PROBLEM REQUIREMENTS.
Please reproduce the data below exactly, from the first line through the line containing "<strong>材料ジェッテ", and leave every later line out.

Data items
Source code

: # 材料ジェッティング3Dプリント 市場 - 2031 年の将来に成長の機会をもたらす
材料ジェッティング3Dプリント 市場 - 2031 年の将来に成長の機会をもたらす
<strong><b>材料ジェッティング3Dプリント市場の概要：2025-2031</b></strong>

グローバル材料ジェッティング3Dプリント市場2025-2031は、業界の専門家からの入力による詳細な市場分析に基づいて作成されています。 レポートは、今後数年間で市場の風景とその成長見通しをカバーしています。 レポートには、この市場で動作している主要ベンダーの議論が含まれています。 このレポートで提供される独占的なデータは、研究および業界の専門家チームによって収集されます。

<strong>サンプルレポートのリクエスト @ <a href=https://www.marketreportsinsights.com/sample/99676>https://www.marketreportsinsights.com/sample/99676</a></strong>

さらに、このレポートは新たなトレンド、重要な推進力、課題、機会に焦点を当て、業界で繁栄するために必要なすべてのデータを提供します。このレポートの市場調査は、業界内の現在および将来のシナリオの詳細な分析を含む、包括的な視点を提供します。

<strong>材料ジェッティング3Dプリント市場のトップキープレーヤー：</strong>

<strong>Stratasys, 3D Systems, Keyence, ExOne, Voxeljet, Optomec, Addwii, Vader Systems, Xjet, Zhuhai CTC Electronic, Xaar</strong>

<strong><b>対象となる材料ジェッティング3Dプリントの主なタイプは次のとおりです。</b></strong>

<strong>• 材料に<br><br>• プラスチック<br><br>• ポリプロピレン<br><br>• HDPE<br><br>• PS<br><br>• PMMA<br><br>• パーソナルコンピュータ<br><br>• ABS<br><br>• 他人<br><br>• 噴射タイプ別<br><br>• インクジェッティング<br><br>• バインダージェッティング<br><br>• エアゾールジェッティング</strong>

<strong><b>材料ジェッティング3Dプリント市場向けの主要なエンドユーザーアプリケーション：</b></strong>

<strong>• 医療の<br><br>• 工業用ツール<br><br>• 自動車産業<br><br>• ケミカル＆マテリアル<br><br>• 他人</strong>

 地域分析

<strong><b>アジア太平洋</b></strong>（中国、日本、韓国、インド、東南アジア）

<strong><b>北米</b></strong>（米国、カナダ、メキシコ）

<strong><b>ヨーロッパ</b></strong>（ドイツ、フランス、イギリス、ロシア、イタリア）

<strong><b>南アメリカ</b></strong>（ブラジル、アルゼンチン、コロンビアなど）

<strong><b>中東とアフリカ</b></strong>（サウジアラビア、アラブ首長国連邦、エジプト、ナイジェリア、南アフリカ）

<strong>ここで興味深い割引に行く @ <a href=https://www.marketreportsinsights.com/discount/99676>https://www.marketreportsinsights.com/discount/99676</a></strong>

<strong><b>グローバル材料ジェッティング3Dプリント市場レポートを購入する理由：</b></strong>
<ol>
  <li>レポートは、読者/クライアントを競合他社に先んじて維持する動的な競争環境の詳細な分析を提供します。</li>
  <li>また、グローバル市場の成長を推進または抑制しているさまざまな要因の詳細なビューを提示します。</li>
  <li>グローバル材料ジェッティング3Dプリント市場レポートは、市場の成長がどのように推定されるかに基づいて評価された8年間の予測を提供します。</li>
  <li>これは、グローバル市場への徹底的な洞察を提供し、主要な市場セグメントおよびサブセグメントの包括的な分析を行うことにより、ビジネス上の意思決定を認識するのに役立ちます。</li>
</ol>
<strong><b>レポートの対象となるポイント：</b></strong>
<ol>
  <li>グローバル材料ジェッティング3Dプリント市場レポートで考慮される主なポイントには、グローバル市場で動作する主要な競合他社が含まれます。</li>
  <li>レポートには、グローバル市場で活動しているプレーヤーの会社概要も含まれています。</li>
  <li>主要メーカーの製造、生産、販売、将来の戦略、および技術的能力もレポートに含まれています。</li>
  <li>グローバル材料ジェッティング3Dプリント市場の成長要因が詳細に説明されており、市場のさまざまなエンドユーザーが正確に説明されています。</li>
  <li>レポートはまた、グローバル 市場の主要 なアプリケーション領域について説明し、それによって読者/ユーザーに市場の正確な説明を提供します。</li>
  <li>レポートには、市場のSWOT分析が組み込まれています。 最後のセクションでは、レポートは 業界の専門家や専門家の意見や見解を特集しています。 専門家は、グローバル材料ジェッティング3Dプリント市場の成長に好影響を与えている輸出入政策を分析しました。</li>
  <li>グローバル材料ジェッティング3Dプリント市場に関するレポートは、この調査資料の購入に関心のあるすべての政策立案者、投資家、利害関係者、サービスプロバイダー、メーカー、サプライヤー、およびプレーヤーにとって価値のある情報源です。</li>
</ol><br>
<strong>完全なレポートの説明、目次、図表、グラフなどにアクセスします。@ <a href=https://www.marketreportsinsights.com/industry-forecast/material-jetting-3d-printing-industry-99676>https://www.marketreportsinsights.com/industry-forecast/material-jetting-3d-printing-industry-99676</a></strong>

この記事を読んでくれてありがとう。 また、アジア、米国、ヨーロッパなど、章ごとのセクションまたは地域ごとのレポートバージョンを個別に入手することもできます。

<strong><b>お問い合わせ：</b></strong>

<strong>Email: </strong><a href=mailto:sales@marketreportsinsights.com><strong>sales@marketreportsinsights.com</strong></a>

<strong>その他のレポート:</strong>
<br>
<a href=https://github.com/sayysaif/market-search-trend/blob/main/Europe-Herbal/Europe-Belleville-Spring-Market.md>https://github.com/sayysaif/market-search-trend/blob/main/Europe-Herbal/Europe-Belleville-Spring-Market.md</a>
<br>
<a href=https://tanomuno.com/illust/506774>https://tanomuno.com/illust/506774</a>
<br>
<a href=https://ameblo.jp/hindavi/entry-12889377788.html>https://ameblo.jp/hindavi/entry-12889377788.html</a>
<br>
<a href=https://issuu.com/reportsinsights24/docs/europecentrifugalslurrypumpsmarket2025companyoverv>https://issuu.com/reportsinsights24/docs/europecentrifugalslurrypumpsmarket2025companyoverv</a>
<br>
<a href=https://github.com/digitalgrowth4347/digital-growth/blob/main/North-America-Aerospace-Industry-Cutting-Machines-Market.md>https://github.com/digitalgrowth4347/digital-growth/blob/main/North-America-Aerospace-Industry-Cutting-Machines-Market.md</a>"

YOUR RESPONSE.
Source code

: # 材料ジェッティング3Dプリント 市場 - 2031 年の将来に成長の機会をもたらす
材料ジェッティング3Dプリント 市場 - 2031 年の将来に成長の機会をもたらす
<strong><b>材料ジェッティング3Dプリント市場の概要：2025-2031</b></strong>

グローバル材料ジェッティング3Dプリント市場2025-2031は、業界の専門家からの入力による詳細な市場分析に基づいて作成されています。 レポートは、今後数年間で市場の風景とその成長見通しをカバーしています。 レポートには、この市場で動作している主要ベンダーの議論が含まれています。 このレポートで提供される独占的なデータは、研究および業界の専門家チームによって収集されます。

<strong>サンプルレポートのリクエスト @ <a href=https://www.marketreportsinsights.com/sample/99676>https://www.marketreportsinsights.com/sample/99676</a></strong>

さらに、このレポートは新たなトレンド、重要な推進力、課題、機会に焦点を当て、業界で繁栄するために必要なすべてのデータを提供します。このレポートの市場調査は、業界内の現在および将来のシナリオの詳細な分析を含む、包括的な視点を提供します。

<strong>材料ジェッティング3Dプリント市場のトップキープレーヤー：</strong>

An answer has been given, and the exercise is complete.